Supposing that there were a machine whose structure produced thought, sensation, and perception, we could conceive of it as increased in size with the same proportions until one was able to enter its interior, as he would into a mill. Now, on going into it he would find only pieces working upon one another, but never would he find anything to explain perception.
Victoria Reichelt paints collections of objects which have outlived their use. Her paintings have a second hand or ‘second degree’ (Barthes) aesthetic. She explores the op shop to investigate reality as a fiction and text. Her paintings foreground the division between what represents and what is represented. She paints outmoded toys, games and books while calling into question image and object. The lack of emotion in Reichelt’s paintings suggests the estrangement and the distortion that accompanies the classification of things. In this sense, she produces a doubled or fissured image of an aberration. Her paintings exist in a liminal threshold between the past and a new era. This threshold was explored in the films of the director, Jean Luc Goddard when the art of critique reached an impasse in the emergence of popular mass culture.

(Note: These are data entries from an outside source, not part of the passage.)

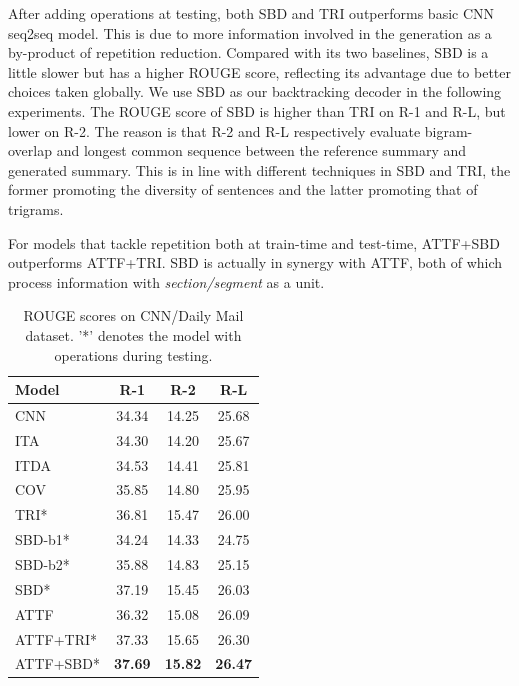 After adding operations at testing, 
both SBD and TRI outperforms basic CNN seq2seq model. 
This is due to more information involved in the generation 
as a by-product of repetition reduction.
Compared with its two baselines, SBD is a little slower 
but has a higher ROUGE score, reflecting its advantage due to
better choices taken globally.
We use SBD as our backtracking decoder in the following experiments. 
The ROUGE score of SBD is higher than TRI on R-1 and R-L, but lower on R-2. 
The reason is that R-2 and R-L respectively evaluate
bigram-overlap and longest common sequence between the reference
summary and generated summary. This is in line with different techniques 
in SBD and TRI, the former promoting the diversity of sentences and 
the latter promoting that of trigrams.

For models that tackle repetition both at train-time and test-time, 
ATTF+SBD outperforms ATTF+TRI.
SBD is actually in synergy with ATTF, both of which process 
information with \textit{section/segment} as a unit.

\begin{table}[th]
	\centering
	\scriptsize
	\begin{tabular}{|l|c|c|c|}
		\hline
		Model &   R-1 & R-2 & R-L \\
		\hline
		CNN &  34.34 & 14.25 & 25.68 \\
		ITA &  34.30 & 14.20 & 25.67 \\
		ITDA & 34.53 & 14.41 &  25.81 \\
	    COV	& 35.85 & 14.80 &  25.95 \\
        TRI* & 36.81 & 15.47 & 26.00 \\
		\hline
		SBD-b1* & 34.24 & 14.33 & 24.75 \\
		SBD-b2* & 35.88 & 14.83 & 25.15 \\
		SBD* & 37.19 & 15.45 & 26.03 \\
		ATTF & 36.32 & 15.08 & 26.09 \\
		ATTF+TRI* & 37.33 & 15.65 & 26.30 \\
		ATTF+SBD* & \bf 37.69 & \bf 15.82 & \bf 26.47 \\
		\hline
	\end{tabular}
	\caption{ROUGE scores on CNN/Daily Mail dataset. '*' denotes the model with operations during testing.}
	\label{tab:eval_main}
\end{table}

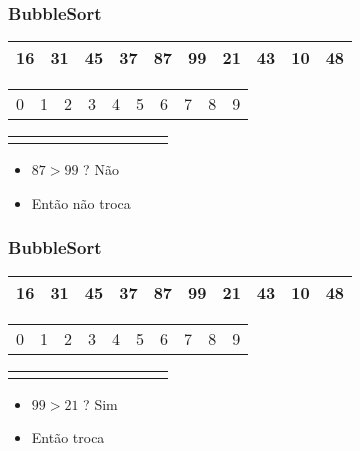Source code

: \documentclass{beamer}
\begin{document}
\begin{frame}
    \frametitle{BubbleSort}
    \begin{center}
        \begin{table}
            \begin{tabular}{| p{0.25cm} | p{0.25cm} | p{0.25cm} | p{0.25cm} | p{0.25cm} | p{0.25cm} | p{0.25cm} | p{0.25cm} | p{0.25cm} | p{0.25cm} |}
                \hline
                16 & 31 & 45 & 37 & 87 & 99 & 21 & 43 & 10 & 48 \\ \hline
            \end{tabular}
            \begin{tabular}{p{0.25cm} p{0.25cm} p{0.25cm} p{0.25cm} p{0.25cm} p{0.25cm} p{0.25cm} p{0.25cm} p{0.25cm} p{0.25cm}}
                0 & 1 & 2 & 3 & 4 & 5 & 6 & 7 & 8 & 9
            \end{tabular}
            \begin{tabular}{p{0.25cm} p{0.25cm} p{0.25cm} p{0.25cm} p{0.25cm} p{0.25cm} p{0.25cm} p{0.25cm} p{0.25cm} p{0.25cm}}
                & & & & \color{red}{$\uparrow$} & \color{blue}{$\uparrow$} & & & &
            \end{tabular}
        \end{table}
	\end{center}
    \begin{itemize}[<+->]
        \item $87 > 99$ ? Não
        \item Então não troca
    \end{itemize}
\end{frame}

\begin{frame}
    \frametitle{BubbleSort}
    \begin{center}
        \begin{table}
            \begin{tabular}{| p{0.25cm} | p{0.25cm} | p{0.25cm} | p{0.25cm} | p{0.25cm} | p{0.25cm} | p{0.25cm} | p{0.25cm} | p{0.25cm} | p{0.25cm} |}
                \hline
                16 & 31 & 45 & 37 & 87 & 99 & 21 & 43 & 10 & 48 \\ \hline
            \end{tabular}
            \begin{tabular}{p{0.25cm} p{0.25cm} p{0.25cm} p{0.25cm} p{0.25cm} p{0.25cm} p{0.25cm} p{0.25cm} p{0.25cm} p{0.25cm}}
                0 & 1 & 2 & 3 & 4 & 5 & 6 & 7 & 8 & 9
            \end{tabular}
            \begin{tabular}{p{0.25cm} p{0.25cm} p{0.25cm} p{0.25cm} p{0.25cm} p{0.25cm} p{0.25cm} p{0.25cm} p{0.25cm} p{0.25cm}}
                & & & & & \color{blue}{$\uparrow$} & \color{red}{$\uparrow$} & & &
            \end{tabular}
        \end{table}
	\end{center}
    \begin{itemize}[<+->]
        \item $99 > 21$ ? Sim
        \item Então troca
    \end{itemize}
\end{frame}
\end{document}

Reichelt’s paintings of lifeless, antique cameras foreground the beauty of redundant objects and the fad to collect them. The careful realism of Reichelt’s paintings suggests the surreal influence of the uncanny in her work. Photographic realism was a strategy employed by Dali and Magritte to unsettle rather than reassure. Reichelt selects objects to investigate the nature of reality and representation. Her recent paintings of cameras question the relationship between image, object and gaze. Surrealist writers and artists were drawn to the potential of photography to question the truth of appearance and reality. Man Ray and Hans Bellmer staged the effect of dream and nightmare because the photographic mis en scene enabled them to produce and contemplate images of their deepest fears. Photography also afforded a safe voyeurism; a domesticated version of absolute terror which could be manipulated and controlled artistically.

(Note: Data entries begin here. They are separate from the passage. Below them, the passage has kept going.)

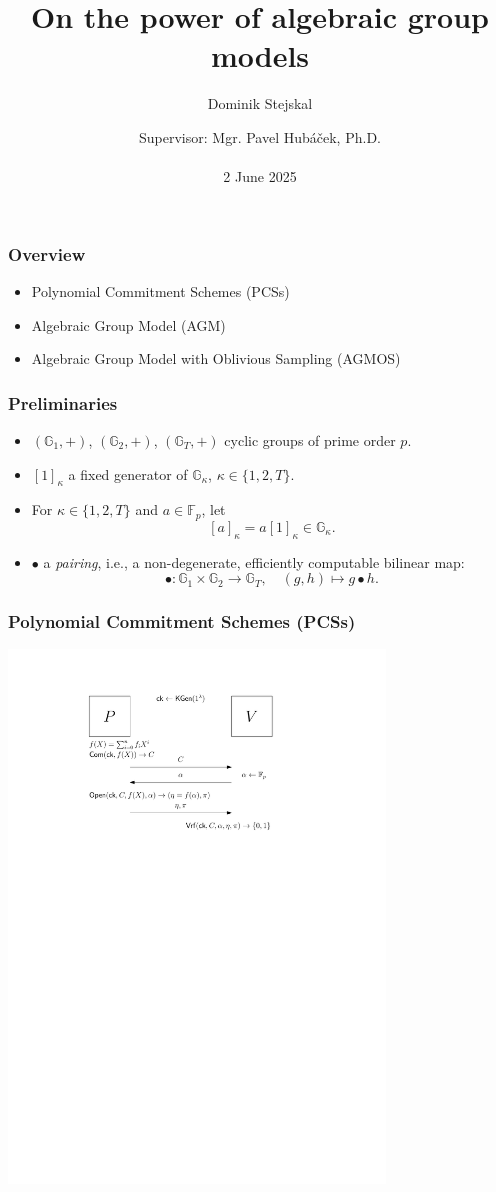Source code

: \documentclass[9pt]{beamer}
\title{On the power of algebraic group models}
\author{Dominik Stejskal}
\date{Supervisor: Mgr. Pavel Hubáček, Ph.D.\\ \, \\2 June 2025}
\newcommand{\F}{\mathbb{F}}
\newcommand{\G}{\mathbb{G}}
\begin{document}
\frame{\titlepage}




\begin{frame}
\frametitle{Overview}
\begin{itemize}
    \item Polynomial Commitment Schemes (PCSs)
    \item Algebraic Group Model (AGM)
    \item Algebraic Group Model with Oblivious Sampling (AGMOS)
\end{itemize}
\end{frame}


\begin{frame}
\frametitle{Preliminaries}
\begin{itemize}
    \item $ (\G_1, +) $, $ (\G_2, +) $, $ (\G_T, +) $ cyclic groups of prime order $ p $.
    \item $ [1]_\kappa $ a fixed generator of $ \G_\kappa $, $ \kappa \in \{ 1, 2, T \} $.
    \item For $ \kappa \in \{ 1, 2, T \} $ and $ a \in \F_p $, let 
    \[
    [a]_\kappa = a[1]_\kappa \in \G_\kappa.
    \]
    \item $ \bullet $ a \textit{pairing}, i.e., a non-degenerate, efficiently computable bilinear map:
    \[
    \bullet \colon \G_1 \times \G_2 \to \G_T, \quad (g, h) \mapsto g \bullet h.
    \]
\end{itemize}
\end{frame}


\begin{frame}
\frametitle{Polynomial Commitment Schemes (PCSs)}
    \includegraphics[width=10cm]{pcs-definition.pdf}
\end{frame}
\end{document}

Through a series of games and reversals Reichelt activates the uncanny. Ambiguity and resemblance affect a kind of doubling of identity in relation to the image. The primary effects of the uncanny include the fissure between the real and the imagined; and confusion between animate and inanimate states. Reichelt’s paintings concern realities that are not only the most obscure, but also the most familiar. From this we can see that her presentation of ordinary objects in the imaginary plane of the painting removes them from their ordinary contexts and renders them strange. This feeling is heightened as they are old or outmoded objects. Reichelt also makes visible an object which is usually an absent or invisible trace in representation. These inert objects then seem to come to life and to return the gaze of the viewer.
The ‘realism’ of Reichelt’s work, far from encouraging belief in reality, promotes the discovery of sublimity that underlies it. Her paintings are not part of this world and represent what seems ridiculous in it. In Reichelt’s paintings immanence replaces transcendence.